Scoreboard digit recognition using OpenCV

Given the highly regular nature of your input, you could define a set of 7 target areas of the image to check. Each area should encompass some significant portion of one of the 7 segments of each digital of the display, but not overlap.

You can then check each area and average the color / brightness of the pixels in to to generate a probability for a given binary state. If your probability is high on all areas you can then easily figure out what the digit is.

It's not as elegant as a pure ML type algorithm, but ML is far more suited to inputs which are not regular, and in this case that does not seem to apply - so you trade elegance for accuracy.

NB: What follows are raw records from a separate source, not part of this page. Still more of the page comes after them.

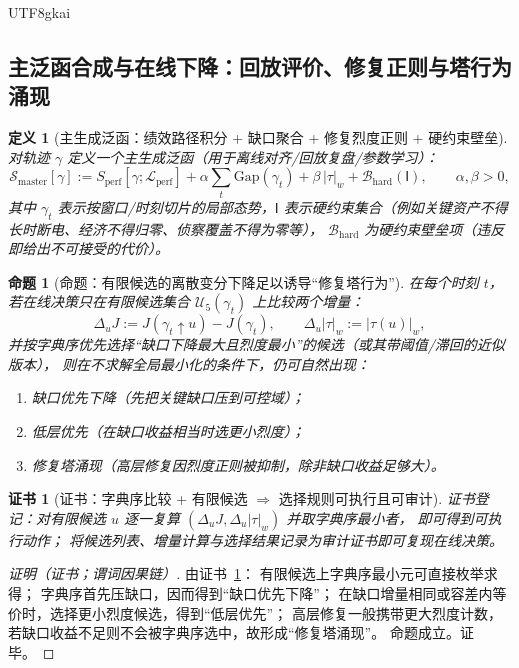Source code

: \documentclass[12pt]{article}
\newtheorem{definition}{定义}[section]
\newtheorem{proposition}{命题}[section]
\newtheorem{Certificate}{证书}[section]
\begin{document}
\begin{CJK*}{UTF8}{gkai}
\subsection{主泛函合成与在线下降：回放评价、修复正则与塔行为涌现}
\label{sec:openra-master-functional-online-descent}

\begin{definition}[主生成泛函：绩效路径积分 + 缺口聚合 + 修复烈度正则 + 硬约束壁垒]
\label{def:openra-master-functional}
对轨迹 $\gamma$ 定义一个主生成泛函（用于离线对齐/回放复盘/参数学习）：
\[
  \mathcal{S}_{\mathrm{master}}[\gamma]
  :=
  S_{\mathrm{perf}}[\gamma;\mathcal{L}_{\mathrm{perf}}]
  +
  \alpha\sum_{t}\mathrm{Gap}(\gamma_t)
  +
  \beta\,|\tau|_w
  +
  \mathcal{B}_{\mathrm{hard}}(\mathsf{I}),
  \qquad
  \alpha,\beta>0,
\]
其中 $\gamma_t$ 表示按窗口/时刻切片的局部态势，$\mathsf{I}$ 表示硬约束集合（例如关键资产不得长时断电、经济不得归零、侦察覆盖不得为零等），
$\mathcal{B}_{\mathrm{hard}}$ 为硬约束壁垒项（违反即给出不可接受的代价）。
\end{definition}

\begin{proposition}[命题：有限候选的离散变分下降足以诱导“修复塔行为”]
\label{prop:openra-online-descent-induces-tower}
在每个时刻 $t$，若在线决策只在有限候选集合 $\mathcal{U}_5(\gamma_t)$ 上比较两个增量：
\[
  \Delta_u J := J(\gamma_t\uparrow u)-J(\gamma_t),
  \qquad
  \Delta_u|\tau|_w := |\tau(u)|_w,
\]
并按字典序优先选择“缺口下降最大且烈度最小”的候选（或其带阈值/滞回的近似版本），
则在不求解全局最小化的条件下，仍可自然出现：
\begin{enumerate}
  \item 缺口优先下降（先把关键缺口压到可控域）；
  \item 低层优先（在缺口收益相当时选更小烈度）；
  \item 修复塔涌现（高层修复因烈度正则被抑制，除非缺口收益足够大）。
\end{enumerate}
\end{proposition}

\begin{Certificate}[证书：字典序比较 + 有限候选 $\Rightarrow$ 选择规则可执行且可审计]
\label{cert:openra-online-descent-induces-tower}
证书登记：对有限候选 $u$ 逐一复算 $(\Delta_u J,\Delta_u|\tau|_w)$ 并取字典序最小者，
即可得到可执行动作；
将候选列表、增量计算与选择结果记录为审计证书即可复现在线决策。
\end{Certificate}

\begin{proof}[证明（证书；谓词因果链）]
由证书~\ref{cert:openra-online-descent-induces-tower}：
有限候选上字典序最小元可直接枚举求得；
字典序首先压缺口，因而得到“缺口优先下降”；
在缺口增量相同或容差内等价时，选择更小烈度候选，得到“低层优先”；
高层修复一般携带更大烈度计数，若缺口收益不足则不会被字典序选中，故形成“修复塔涌现”。
命题成立。证毕。
\end{proof}


\end{CJK*}
\end{document}
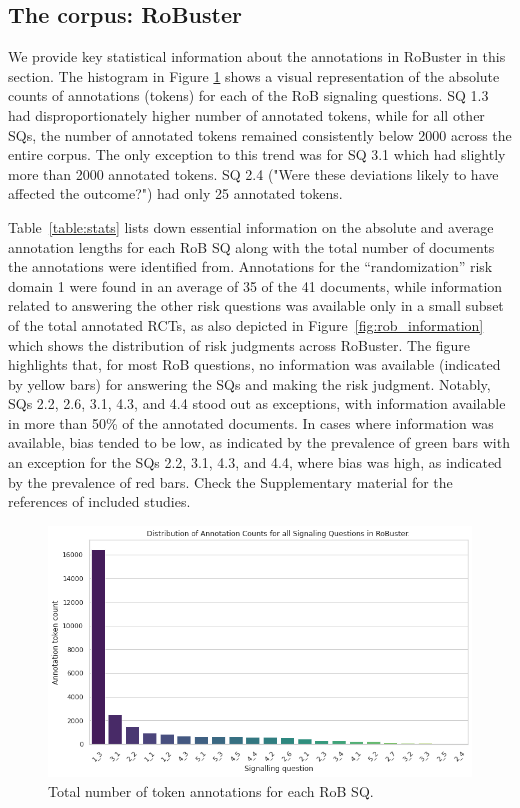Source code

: \documentclass[sn-mathphys,Numbered]{sn-jnl}%
\theoremstyle{thmstyleone}%
\theoremstyle{thmstyletwo}%
\theoremstyle{thmstylethree}%
\begin{document}
\subsection{The corpus: RoBuster}
\label{subsec:corpus}
%
We provide key statistical information about the annotations in RoBuster in this section.
The histogram in Figure \ref{fig:ann_counts} shows a visual representation of the absolute counts of annotations (tokens) for each of the RoB signaling questions.
SQ 1.3 had disproportionately higher number of annotated tokens, while for all other SQs, the number of annotated tokens remained consistently below 2000 across the entire corpus.
The only exception to this trend was for SQ 3.1 which had slightly more than 2000 annotated tokens.
SQ 2.4 ("Were these deviations likely to have affected the outcome?") had only 25 annotated tokens.


Table~\ref{table:stats} lists down essential information on the absolute and average annotation lengths for each RoB SQ along with the total number of documents the annotations were identified from.
Annotations for the ``randomization'' risk domain 1 were found in an average of 35 of the 41 documents, while information related to answering the other risk questions was available only in a small subset of the total annotated RCTs, as also depicted in Figure~\ref{fig:rob_information} which shows the distribution of risk judgments across RoBuster.
The figure highlights that, for most RoB questions, no information was available (indicated by yellow bars) for answering the SQs and making the risk judgment.
Notably, SQs 2.2, 2.6, 3.1, 4.3, and 4.4 stood out as exceptions, with information available in more than 50\% of the annotated documents.
In cases where information was available, bias tended to be low, as indicated by the prevalence of green bars with an exception for the SQs 2.2, 3.1, 4.3, and 4.4, where bias was high, as indicated by the prevalence of red bars.
Check the Supplementary material for the references of included studies.
%
%
%
\begin{figure}[htb]
    \centering
    \includegraphics[width=0.90\columnwidth]{figures/annot_counts.png}
    \caption{Total number of token annotations for each RoB SQ.}
    \label{fig:ann_counts}
\end{figure}
%
%
%
\end{document}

Might sound silly but have you tried simply checking for black bars vertically and then horizontally in the top and bottom halfs - left and right of the centerline ?


If you are trying text recognition with Tesseract, try passing not one digit, but a number of duplicated digits, sometimes it could produce better results, here's the example. However, if you're planning a business software, you may want to have a look at a commercial OCR SDK. For example, try ABBYY FineReader Engine. It's not affordable for free to use applications, but when it comes to business, it can a good value to your product. As far as i know, ABBYY provides the best OCR quality, for example check out http://www.splitbrain.org/blog/2010-06/15-linux_ocr_software_comparison


The classical digit recognition, which should work well in this case is to crop the image just around the digit and resize it to 4x4 pixels.

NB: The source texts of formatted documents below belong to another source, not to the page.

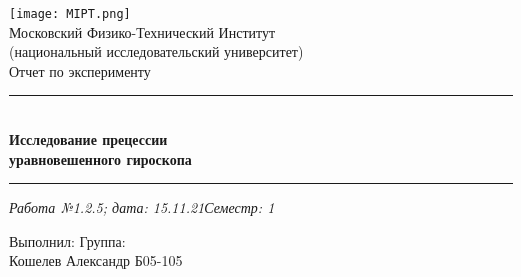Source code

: \documentclass[12pt,a4paper]{scrartcl}
\begin{document}
	\graphicspath{{C:/Users/Alex/OneDrive/Изображения/TexImgs}}
	
	\newcommand{\ms}{\mathstrut}
	\newcommand{\msp}{\hspace{0.5cm}}
	\newcommand{\al}{\alpha}
	\newcommand{\dg}{^\circ}
	\newcommand{\qd}[2]{^{\frac{#1}{#2}}}
	\newcommand{\qdm}[2]{^{-\frac{#1}{#2}}}
	\newcommand{\lm}[2]{\underset{#1 \rightarrow #2}{\lim}}
	\newcommand{\sfrac}[2]{\dfrac{\strut #1}{\strut #2}}
	\newcommand{\equal}[1]{\overset{(#1)}{=}}
	\newcommand{\linevdots}{\ \raisebox{-.08\height}{\vdots}\ }
	\newcommand{\linecvdots}{\ \raisebox{-.08\height}{\vdots}\hspace{-0.13cm}\raisebox{.15\height}{\cancel{\phantom{a}}\hspace{0.06cm}}}
	\newcommand{\combox}[1]{\ms \msp \msp \begin{minipage}{0.95\linewidth}
			#1
	\end{minipage}}
	
	\newtheorem{pr}{Задача}
	\newtheorem{ex}{Пример}
	\newtheorem{dfn}{Def}
	\newtheorem{theorem}{Th}
	
	\newenvironment{slv}{\ms \msp \textit{Решение:}}{}
	\newenvironment{proof}{\ms \msp \textit{Доказательство: }}{\hfill $\square$}
	
	\begin{titlepage}
		
		\vspace*{\fill}
		
		\begin{center}
			\texttt{[image: MIPT.png]}
			\\[0.7cm]\Huge Московский Физико-Технический Институт\\(национальный исследовательский университет)
			\\[2cm]\LARGE Отчет по эксперименту
			\\[0.5cm]\noindent\rule{\textwidth}{1pt}
			\\\Huge\textbf{Исследование прецессии\\уравновешенного гироскопа}
			\\[-0.5cm]\noindent\rule{\textwidth}{1pt}
		\end{center}
		
		\begin{flushleft}
			\textit{Работа №1.2.5; дата: 15.11.21}\hfill\textit{Семестр: 1}
		\end{flushleft}
		
		\vspace*{\fill}
		
		\begin{flushleft}
			Выполнил: \hspace{\fill} Группа:
			\\Кошелев Александр \hspace{\fill} Б05-105
		\end{flushleft}
	\end{titlepage}
	
\end{document}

A Discrete Cosine Transform (DCT) can be used to further slim down the search space. You could select the first 4-6 values.

With those values, train a classifier. SVM is a good one, readily available in OpenCV.

It is not as simple as emma's or martin suggestions, but it's more elegant and, I think, more robust.

Given the width/height ratio of your input, you may choose a different resolution, like 3x4. Choose the smallest one that retains readable digits.